When walking into the Bricklayer’s Arms - a quaint picturesque pub nestled in Shoreditch - you're instantly met with the familiar sight of standard pub decor; a long red bar offering suitably expensive drinks for the postcode, round tables, shared benches, and mostly bare walls hung with the odd decaying frame.
But, step into the bathroom and it feels as though you have entered a whole other world. The red walls are absolutely plastered with graffiti, every inch engulfed with stickers, tags, and cartoon faces – to the point where the mirror offers little reflection at all as an all new, improvised artefact of continuous expression.
These walls tell hundreds of stories of the people inspired to leave a mark, pulsing with the voices of its past occupants. It is not just a bathroom, but a collective canvas, or an intimate archive marking years-upon-years of expression.
Over the past two years, I have been photographing these scribbles. More often than not, these walls are the most visually intriguing part of the venues I explore.
Although many clubs have amazing artistic decoration, a great deal of venues are becoming more and more corporate. With sponsorship adverts from big companies and disposable vape vending machines dominating spaces that have the potential for creative and engaging art, the bathroom remains a mostly untouched space.
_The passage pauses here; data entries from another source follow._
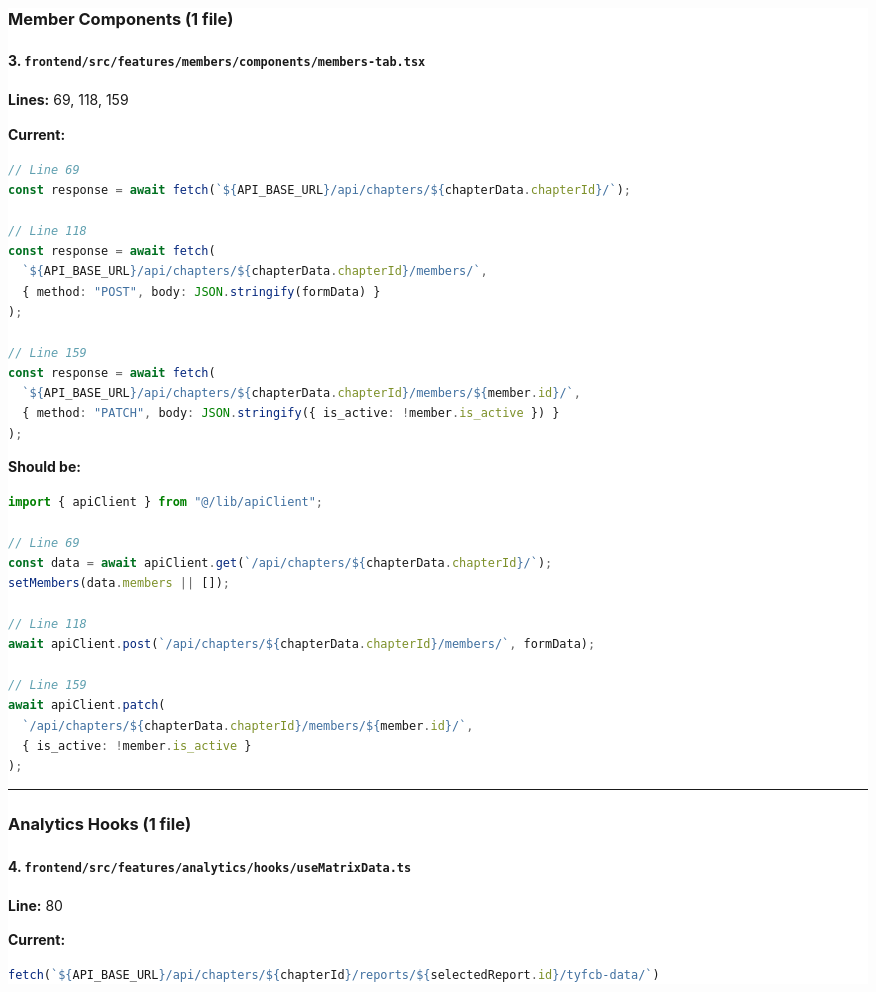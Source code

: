 ### Member Components (1 file)

#### 3. `frontend/src/features/members/components/members-tab.tsx`
**Lines:** 69, 118, 159

**Current:**
```typescript
// Line 69
const response = await fetch(`${API_BASE_URL}/api/chapters/${chapterData.chapterId}/`);

// Line 118
const response = await fetch(
  `${API_BASE_URL}/api/chapters/${chapterData.chapterId}/members/`,
  { method: "POST", body: JSON.stringify(formData) }
);

// Line 159
const response = await fetch(
  `${API_BASE_URL}/api/chapters/${chapterData.chapterId}/members/${member.id}/`,
  { method: "PATCH", body: JSON.stringify({ is_active: !member.is_active }) }
);
```

**Should be:**
```typescript
import { apiClient } from "@/lib/apiClient";

// Line 69
const data = await apiClient.get(`/api/chapters/${chapterData.chapterId}/`);
setMembers(data.members || []);

// Line 118
await apiClient.post(`/api/chapters/${chapterData.chapterId}/members/`, formData);

// Line 159
await apiClient.patch(
  `/api/chapters/${chapterData.chapterId}/members/${member.id}/`,
  { is_active: !member.is_active }
);
```

---

### Analytics Hooks (1 file)

#### 4. `frontend/src/features/analytics/hooks/useMatrixData.ts`
**Line:** 80

**Current:**
```typescript
fetch(`${API_BASE_URL}/api/chapters/${chapterId}/reports/${selectedReport.id}/tyfcb-data/`)
```
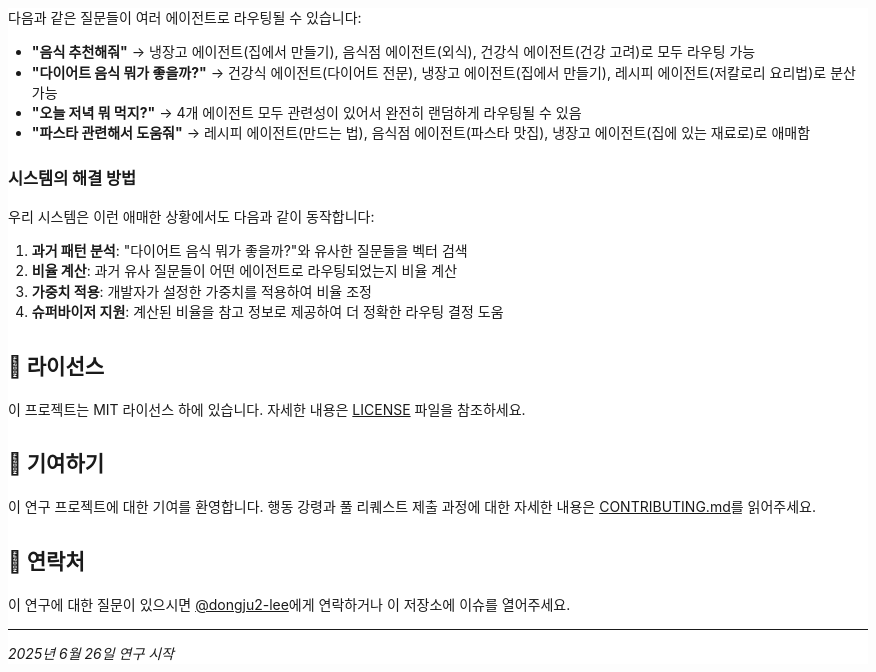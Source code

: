 다음과 같은 질문들이 여러 에이전트로 라우팅될 수 있습니다:

- **"음식 추천해줘"** → 냉장고 에이전트(집에서 만들기), 음식점 에이전트(외식), 건강식 에이전트(건강 고려)로 모두 라우팅 가능
- **"다이어트 음식 뭐가 좋을까?"** → 건강식 에이전트(다이어트 전문), 냉장고 에이전트(집에서 만들기), 레시피 에이전트(저칼로리 요리법)로 분산 가능
- **"오늘 저녁 뭐 먹지?"** → 4개 에이전트 모두 관련성이 있어서 완전히 랜덤하게 라우팅될 수 있음
- **"파스타 관련해서 도움줘"** → 레시피 에이전트(만드는 법), 음식점 에이전트(파스타 맛집), 냉장고 에이전트(집에 있는 재료로)로 애매함

### 시스템의 해결 방법

우리 시스템은 이런 애매한 상황에서도 다음과 같이 동작합니다:

1. **과거 패턴 분석**: "다이어트 음식 뭐가 좋을까?"와 유사한 질문들을 벡터 검색
2. **비율 계산**: 과거 유사 질문들이 어떤 에이전트로 라우팅되었는지 비율 계산
3. **가중치 적용**: 개발자가 설정한 가중치를 적용하여 비율 조정
4. **슈퍼바이저 지원**: 계산된 비율을 참고 정보로 제공하여 더 정확한 라우팅 결정 도움

## 📄 라이선스

이 프로젝트는 MIT 라이선스 하에 있습니다. 자세한 내용은 [LICENSE](LICENSE) 파일을 참조하세요.

## 🤝 기여하기

이 연구 프로젝트에 대한 기여를 환영합니다. 행동 강령과 풀 리퀘스트 제출 과정에 대한 자세한 내용은 [CONTRIBUTING.md](CONTRIBUTING.md)를 읽어주세요.

## 📧 연락처

이 연구에 대한 질문이 있으시면 [@dongju2-lee](https://github.com/dongju2-lee)에게 연락하거나 이 저장소에 이슈를 열어주세요.

---
*2025년 6월 26일 연구 시작*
The walls of these bathrooms memorialise raw expression, and become an overlapping, chaotic collage that conveys the collective thoughts of ravers, drunken dancers, rebellious political statements, confessions, admissions of love, or simply a mark that someone has been there. It’s an individual's claim to a space, often to the delight of others who stumble across it.
This claiming of space and marking of time has always existed in one form or another, from scratched prayers into the walls of mediaeval churches, to graffiti scribbled onto ancient Roman artifacts, the urge to leave a mark is nothing new.
Humans are inclined to occupy a little patch of the world, something for themselves. And in nightlife, especially with the increased documentation of our lives through social media, bathrooms are one of the few unpoliced areas that can offer room for individualism in the modern world.
The pub/club bathroom is an ethereal space, a place private yet public, intimate yet shared, an in-between space within an in-between space. Something about this strange area obviously encourages expression, facilitating expressions of love, euphoria, and intoxication experienced on a night out.
These observations from the neglected walls of dirty, dimly lit toilet stalls offer a reflection of the venue, city, and time in which they were created. They display the political views of the occupants and the current societal issues, with much writing expressing anti-war and anti-fascist sentiment, as well as outright fury at specific politicians.
The graffiti-scrawled toilet wall remains one of the last uncensored nightlife spaces; it exposes how so many people, who aren't artists displaying professional work in galleries, are inclined to express themselves artistically in a public setting or improvised space.
It shows the creative potential we all hold, and that when given the opportunity for free and democratic expression, ordinary people use their agency to create thought-provoking and visually rich artwork.